THE VIRGINIAN-PILOT Copyright (c) 1997, Landmark Communications, Inc. DATE: Saturday, February 1, 1997 TAG: 9702010609 SECTION: SPORTS PAGE: C1 EDITION: FINAL TYPE: Column SOURCE: Tom Robinson LENGTH: 67 lines
Now that Nancy Lieberman-Cline has finally made the NBA, the women's version, at least, can another Old Dominion legend, Anne Donovan, be far behind?
Donovan, East Carolina's women's basketball coach, says she has been approached about coaching in the WNBA, which will start play in June. And while Donovan was noncommittal in an interview about what's been discussed - and while East Carolina athletic director Mike Hamrick says he didn't know that Donovan had been contacted - Donovan admits that she would ``have to be crazy not to look at something like that.''
``It's such an exciting time for women's basketball, especially playing under the NBA, she said. ``It doesn't get any finer than that.''
Donovan's right about the exciting part. Just like that, the nation has gone from no professional women's leagues to two: the American Basketball League and the WNBA.
In truth, the road to paydirt for pioneers like Donovan, Lieberman-Cline and Carol Blazejowski, the vice president/general manager of the WNBA's New York franchise, probably seemed as though it would never end. And suddenly, this kind of heaven appears: an eight-team league, each in an NBA market and operated by that city's NBA franchise, with a TV deal already done with NBC, ESPN and Lifetime.
Why wouldn't Lieberman-Cline, aged though she is at 38, want to lace up her shoes? Progress in the women's game is rampant, in attention and respectability. It is drawing more and more positive feedback for the skills and enthusiasm of its athletes and the purity of its competition.
Yet for the sake of that momentum, you have to wonder if two pro leagues, starting up within a year of each other, are really in the best interest of the women's game.
Lieberman-Cline thought not last May when she entered the Basketball Hall of Fame.
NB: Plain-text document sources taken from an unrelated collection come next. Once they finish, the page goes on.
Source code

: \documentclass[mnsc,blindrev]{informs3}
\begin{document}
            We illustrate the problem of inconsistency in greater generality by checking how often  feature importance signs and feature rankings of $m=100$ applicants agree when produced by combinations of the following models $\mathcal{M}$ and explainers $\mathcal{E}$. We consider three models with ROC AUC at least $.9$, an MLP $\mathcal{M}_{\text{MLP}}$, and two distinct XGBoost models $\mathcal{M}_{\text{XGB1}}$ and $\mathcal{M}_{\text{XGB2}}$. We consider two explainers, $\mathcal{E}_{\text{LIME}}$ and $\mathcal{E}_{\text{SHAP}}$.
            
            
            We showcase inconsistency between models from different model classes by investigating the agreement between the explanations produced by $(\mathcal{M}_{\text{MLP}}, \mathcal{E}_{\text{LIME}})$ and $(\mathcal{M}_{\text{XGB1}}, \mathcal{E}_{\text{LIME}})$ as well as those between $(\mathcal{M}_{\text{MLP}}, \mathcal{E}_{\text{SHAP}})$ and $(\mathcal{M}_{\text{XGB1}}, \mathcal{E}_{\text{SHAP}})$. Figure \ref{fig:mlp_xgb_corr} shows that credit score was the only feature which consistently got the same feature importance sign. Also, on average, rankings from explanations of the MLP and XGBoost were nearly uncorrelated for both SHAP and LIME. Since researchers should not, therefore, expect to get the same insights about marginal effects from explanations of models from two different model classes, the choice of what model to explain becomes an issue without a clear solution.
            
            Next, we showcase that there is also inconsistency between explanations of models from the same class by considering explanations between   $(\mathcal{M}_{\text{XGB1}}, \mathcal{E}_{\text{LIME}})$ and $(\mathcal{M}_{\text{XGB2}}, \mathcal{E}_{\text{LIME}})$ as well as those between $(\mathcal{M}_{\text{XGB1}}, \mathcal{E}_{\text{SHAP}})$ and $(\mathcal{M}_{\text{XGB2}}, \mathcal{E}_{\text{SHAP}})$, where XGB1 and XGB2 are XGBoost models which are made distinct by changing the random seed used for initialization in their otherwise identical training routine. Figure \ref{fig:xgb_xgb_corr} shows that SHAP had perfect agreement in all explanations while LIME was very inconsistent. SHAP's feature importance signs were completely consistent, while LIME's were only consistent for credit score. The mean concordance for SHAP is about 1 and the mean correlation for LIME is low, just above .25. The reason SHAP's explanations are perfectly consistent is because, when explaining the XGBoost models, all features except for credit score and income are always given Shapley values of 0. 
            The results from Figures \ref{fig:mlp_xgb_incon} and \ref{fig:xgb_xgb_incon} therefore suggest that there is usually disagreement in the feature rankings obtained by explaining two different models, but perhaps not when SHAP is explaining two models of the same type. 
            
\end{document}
The day of her induction, she strongly endorsed the WNBA and said she viewed the ABL, which is without the NBA's resources, as potentially harmful to the cause should it fold.
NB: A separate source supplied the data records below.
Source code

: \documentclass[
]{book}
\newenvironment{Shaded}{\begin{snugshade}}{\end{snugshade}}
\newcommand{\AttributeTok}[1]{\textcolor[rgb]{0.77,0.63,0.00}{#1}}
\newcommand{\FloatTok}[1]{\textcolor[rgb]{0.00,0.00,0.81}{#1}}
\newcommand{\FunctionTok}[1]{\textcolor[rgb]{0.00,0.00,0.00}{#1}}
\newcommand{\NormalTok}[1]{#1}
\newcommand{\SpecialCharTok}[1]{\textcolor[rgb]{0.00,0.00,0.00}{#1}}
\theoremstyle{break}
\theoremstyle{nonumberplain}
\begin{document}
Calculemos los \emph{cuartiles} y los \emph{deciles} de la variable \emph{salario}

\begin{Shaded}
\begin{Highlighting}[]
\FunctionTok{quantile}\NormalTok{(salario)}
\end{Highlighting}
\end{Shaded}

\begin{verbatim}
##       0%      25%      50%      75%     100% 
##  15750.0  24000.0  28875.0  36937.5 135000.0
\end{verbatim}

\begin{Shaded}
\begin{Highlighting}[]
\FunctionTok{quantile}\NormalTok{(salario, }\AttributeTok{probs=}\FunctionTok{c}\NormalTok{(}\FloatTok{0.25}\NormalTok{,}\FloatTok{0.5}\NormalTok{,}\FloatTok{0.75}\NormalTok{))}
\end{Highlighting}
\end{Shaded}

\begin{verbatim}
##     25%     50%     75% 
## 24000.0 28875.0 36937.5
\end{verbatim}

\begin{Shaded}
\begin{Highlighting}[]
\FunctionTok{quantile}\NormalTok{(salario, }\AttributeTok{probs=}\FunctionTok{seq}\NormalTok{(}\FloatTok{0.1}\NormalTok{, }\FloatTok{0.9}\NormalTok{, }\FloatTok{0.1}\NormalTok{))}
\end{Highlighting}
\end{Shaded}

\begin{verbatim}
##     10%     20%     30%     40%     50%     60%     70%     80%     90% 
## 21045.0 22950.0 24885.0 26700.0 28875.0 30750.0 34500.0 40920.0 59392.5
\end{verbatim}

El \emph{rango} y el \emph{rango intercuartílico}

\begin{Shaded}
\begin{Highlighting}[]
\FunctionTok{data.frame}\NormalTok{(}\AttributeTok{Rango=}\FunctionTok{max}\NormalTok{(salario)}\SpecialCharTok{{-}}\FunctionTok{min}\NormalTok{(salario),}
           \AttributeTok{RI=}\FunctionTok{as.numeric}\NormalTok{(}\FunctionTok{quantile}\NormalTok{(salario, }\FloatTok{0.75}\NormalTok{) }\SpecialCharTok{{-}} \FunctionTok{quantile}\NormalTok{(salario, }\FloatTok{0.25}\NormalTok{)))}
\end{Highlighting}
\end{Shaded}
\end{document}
``Who gets the black eye then? Women's basketball,'' she said. ``We're not that good that we can be in two or three leagues.''
But when Lieberman-Cline signed with the WNBA this week, she changed her stance, adopting a more-the-merrier attitude.
``With two leagues, you have to look at it as 80 more jobs available for women that they haven't had before,'' she said. ``It just spreads the goodwill of women's basketball all year round; the ABL is in the fall and the WNBA is throughout the summer.
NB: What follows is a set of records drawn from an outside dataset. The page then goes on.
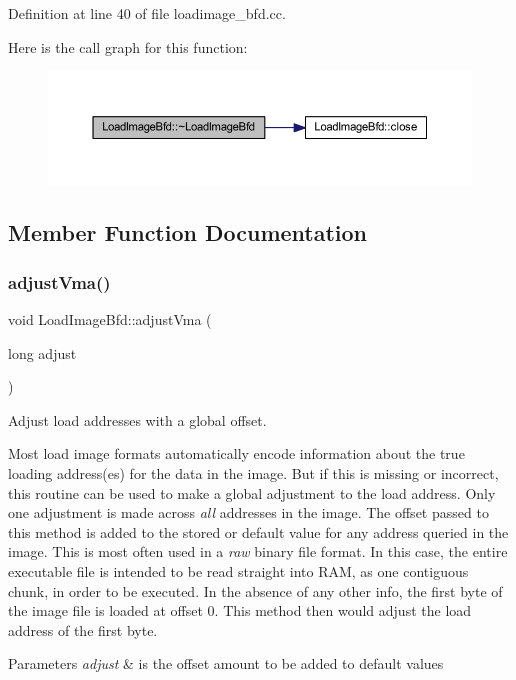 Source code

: Definition at line 40 of file loadimage\+\_\+bfd.\+cc.

Here is the call graph for this function\+:
\nopagebreak
\begin{figure}[H]
\begin{center}
\leavevmode
\includegraphics[width=350pt]{class_load_image_bfd_a449f33ca39e93b36288d2b45c18831d8_cgraph}
\end{center}
\end{figure}


\subsection{Member Function Documentation}
\mbox{\label{class_load_image_bfd_a92442c79bbcb55ef602bd9cb092da87e}} 
\subsubsection{\texorpdfstring{adjustVma()}{adjustVma()}}
{\footnotesize\ttfamily void Load\+Image\+Bfd\+::adjust\+Vma (\begin{DoxyParamCaption}\item[{long}]{adjust }\end{DoxyParamCaption})\hspace{0.3cm}{\ttfamily [virtual]}}



Adjust load addresses with a global offset. 

Most load image formats automatically encode information about the true loading address(es) for the data in the image. But if this is missing or incorrect, this routine can be used to make a global adjustment to the load address. Only one adjustment is made across {\itshape all} addresses in the image. The offset passed to this method is added to the stored or default value for any address queried in the image. This is most often used in a {\itshape raw} binary file format. In this case, the entire executable file is intended to be read straight into R\+AM, as one contiguous chunk, in order to be executed. In the absence of any other info, the first byte of the image file is loaded at offset 0. This method then would adjust the load address of the first byte. 
\begin{DoxyParams}{Parameters}
{\em adjust} & is the offset amount to be added to default values \\
\hline
\end{DoxyParams}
``It's a win-win for everybody. I don't see how it can't be. We might be playing in one league someday, but right now, it certainly doesn't hurt.''
Lieberman-Cline made more sense in May. Sure it hurts, because even though their seasons are played at different times, the ABL isn't what it could be, and the WNBA won't be what it could be, either.
So the impact of women's pro ball simply won't be maximized, not until every bona fide pro out there is rounded up to be showcased in a single league.
Put the game on NBC then. Put recognizable names like the WNBA's Lieberman-Cline, Sheryl Swoopes and Lisa Leslie in with the ABL's Dawn Staley, Teresa Edwards and Jennifer Azzi - and maybe even coaches like Hall of Famer Anne Donovan. See what happens.
Definitely, there would be increased chances of their game finding the sort of mass appeal that fills the women's dreams. That isn't likely to happen regardless; modest, niche acceptance over the long term should still be the goal of anybody rooted in reality.
But even that will be harder than it has to be, as long as the women feature the one thing they don't need: competition within their own ranks.